Caffeine is found in products we consume every day, from coffee and tea to chocolate, energy drinks and supplements to name a few. But that extra boost of caffeine to start our day or to stay more alert can have some negative impacts on our environment.
In 2019, Villanova University student Leah Eastment, ’21, College of Liberal Arts and Sciences, took water samples from the Parker and Rowley Rivers at the Plum Island Ecosystems Long-Term Ecological Research (LTER) site in Massachusetts to measure levels of caffeine. But why caffeine?
“Caffeine is a predominantly human-consumed compound, found in drinks, food and medication,” says Eastment, who is an environmental science and geography double major, with a minor in sustainability. “Finding caffeine in these samples indicates untreated or partially treated human waste. There aren’t a lot of studies that look at the direct impacts of caffeine on the ecosystem. It could impact the primary producers in the area. The worst-case scenario would be that it causes a food-web collapse.”
Nathaniel Weston, PhD, associate professor and chair of the department of Geography and the Environment, oversees the Environmental Science Research Laboratory on campus and has been conducting research since 1996 at the Plum Island LTER, which is funded by the National Science Foundation. He is currently one of the principal investigators at the site.

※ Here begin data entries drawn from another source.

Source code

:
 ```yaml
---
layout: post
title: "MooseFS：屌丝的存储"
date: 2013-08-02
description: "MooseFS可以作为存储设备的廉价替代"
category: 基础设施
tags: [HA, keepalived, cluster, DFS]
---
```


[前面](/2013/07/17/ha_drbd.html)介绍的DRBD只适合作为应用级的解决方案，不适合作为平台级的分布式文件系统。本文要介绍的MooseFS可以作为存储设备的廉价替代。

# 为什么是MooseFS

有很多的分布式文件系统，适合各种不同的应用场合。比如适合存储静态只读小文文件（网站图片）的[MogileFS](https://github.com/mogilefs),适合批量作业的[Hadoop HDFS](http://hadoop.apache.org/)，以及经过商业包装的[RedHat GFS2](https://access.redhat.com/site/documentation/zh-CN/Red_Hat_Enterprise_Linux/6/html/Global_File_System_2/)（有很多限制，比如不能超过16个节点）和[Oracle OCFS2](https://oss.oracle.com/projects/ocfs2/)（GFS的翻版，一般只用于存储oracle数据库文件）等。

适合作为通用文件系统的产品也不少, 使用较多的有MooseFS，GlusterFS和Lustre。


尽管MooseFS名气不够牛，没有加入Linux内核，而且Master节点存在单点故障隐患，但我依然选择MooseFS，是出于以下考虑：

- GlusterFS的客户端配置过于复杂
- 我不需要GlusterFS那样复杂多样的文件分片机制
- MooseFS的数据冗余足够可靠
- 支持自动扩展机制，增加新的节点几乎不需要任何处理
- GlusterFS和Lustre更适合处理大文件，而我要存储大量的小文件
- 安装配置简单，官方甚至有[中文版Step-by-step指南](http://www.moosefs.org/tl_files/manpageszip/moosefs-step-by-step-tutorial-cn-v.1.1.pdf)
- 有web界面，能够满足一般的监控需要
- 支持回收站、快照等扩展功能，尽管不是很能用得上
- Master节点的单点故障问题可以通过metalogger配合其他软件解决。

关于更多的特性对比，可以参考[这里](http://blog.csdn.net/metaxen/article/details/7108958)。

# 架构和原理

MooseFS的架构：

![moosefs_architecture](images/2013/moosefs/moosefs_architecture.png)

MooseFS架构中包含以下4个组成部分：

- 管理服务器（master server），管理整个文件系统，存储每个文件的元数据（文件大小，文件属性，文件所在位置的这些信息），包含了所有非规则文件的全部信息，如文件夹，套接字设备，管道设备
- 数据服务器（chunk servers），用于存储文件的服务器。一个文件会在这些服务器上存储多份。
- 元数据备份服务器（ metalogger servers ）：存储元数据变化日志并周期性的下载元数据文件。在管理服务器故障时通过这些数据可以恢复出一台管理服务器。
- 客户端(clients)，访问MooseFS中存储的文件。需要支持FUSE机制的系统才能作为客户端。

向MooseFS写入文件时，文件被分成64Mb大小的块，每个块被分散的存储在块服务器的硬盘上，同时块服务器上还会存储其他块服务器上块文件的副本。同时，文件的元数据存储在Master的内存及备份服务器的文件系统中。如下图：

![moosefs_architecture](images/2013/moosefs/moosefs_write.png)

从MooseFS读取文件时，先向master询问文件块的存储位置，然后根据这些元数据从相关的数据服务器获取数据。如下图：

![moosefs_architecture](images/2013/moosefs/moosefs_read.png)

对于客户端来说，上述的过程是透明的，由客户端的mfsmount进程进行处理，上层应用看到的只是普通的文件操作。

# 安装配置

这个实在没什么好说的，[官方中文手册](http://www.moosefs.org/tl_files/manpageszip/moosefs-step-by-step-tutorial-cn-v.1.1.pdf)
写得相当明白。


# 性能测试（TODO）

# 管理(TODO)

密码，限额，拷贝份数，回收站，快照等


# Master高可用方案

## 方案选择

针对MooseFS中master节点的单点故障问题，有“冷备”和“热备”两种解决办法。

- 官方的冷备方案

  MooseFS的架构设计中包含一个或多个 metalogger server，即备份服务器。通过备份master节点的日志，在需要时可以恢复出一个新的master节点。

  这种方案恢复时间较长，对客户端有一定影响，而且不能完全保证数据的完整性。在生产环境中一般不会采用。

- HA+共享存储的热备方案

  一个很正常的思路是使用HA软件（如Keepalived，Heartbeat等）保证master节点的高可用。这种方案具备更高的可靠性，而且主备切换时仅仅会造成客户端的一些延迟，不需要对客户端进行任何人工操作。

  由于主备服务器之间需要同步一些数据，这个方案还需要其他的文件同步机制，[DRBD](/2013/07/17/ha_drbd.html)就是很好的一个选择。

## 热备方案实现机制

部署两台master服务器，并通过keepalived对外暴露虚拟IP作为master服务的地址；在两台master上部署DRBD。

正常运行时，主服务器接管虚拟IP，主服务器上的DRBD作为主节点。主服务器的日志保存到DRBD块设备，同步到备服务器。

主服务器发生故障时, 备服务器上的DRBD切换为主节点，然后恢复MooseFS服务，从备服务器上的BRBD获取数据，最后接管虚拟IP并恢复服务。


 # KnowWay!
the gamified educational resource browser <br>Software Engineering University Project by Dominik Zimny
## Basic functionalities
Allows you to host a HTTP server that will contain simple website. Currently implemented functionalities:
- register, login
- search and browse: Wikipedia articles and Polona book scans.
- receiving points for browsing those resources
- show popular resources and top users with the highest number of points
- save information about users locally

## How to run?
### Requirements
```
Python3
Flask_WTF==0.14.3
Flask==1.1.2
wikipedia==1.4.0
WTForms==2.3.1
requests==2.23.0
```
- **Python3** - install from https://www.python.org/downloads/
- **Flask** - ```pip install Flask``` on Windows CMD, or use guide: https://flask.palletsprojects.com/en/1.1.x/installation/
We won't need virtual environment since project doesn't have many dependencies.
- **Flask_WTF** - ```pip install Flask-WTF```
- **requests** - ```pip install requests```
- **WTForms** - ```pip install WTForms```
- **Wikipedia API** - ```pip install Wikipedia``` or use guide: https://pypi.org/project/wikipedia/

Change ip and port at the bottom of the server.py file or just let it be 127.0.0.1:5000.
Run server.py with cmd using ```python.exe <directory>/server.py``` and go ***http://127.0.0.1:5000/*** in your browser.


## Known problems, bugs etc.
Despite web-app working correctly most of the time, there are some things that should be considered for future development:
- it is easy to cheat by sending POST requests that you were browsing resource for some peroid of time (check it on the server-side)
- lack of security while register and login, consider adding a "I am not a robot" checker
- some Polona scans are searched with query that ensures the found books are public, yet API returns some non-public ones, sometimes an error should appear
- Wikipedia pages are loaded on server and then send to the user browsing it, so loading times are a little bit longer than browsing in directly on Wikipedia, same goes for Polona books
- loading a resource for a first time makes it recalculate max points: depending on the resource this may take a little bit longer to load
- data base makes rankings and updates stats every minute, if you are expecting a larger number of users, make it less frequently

“The general question we’ve been asking is how is this coastal system reacting to land-use change and climate change?” says Weston. “Some of what our research is focused on is understanding the links between land-use change and coastal processes and impacts on the coastal system. We’ve previously looked at pollutants coming into the watershed from natural and human sources. Since caffeine only comes from humans, it was a new avenue for us and using it was a direct measurement of human waste into the system.”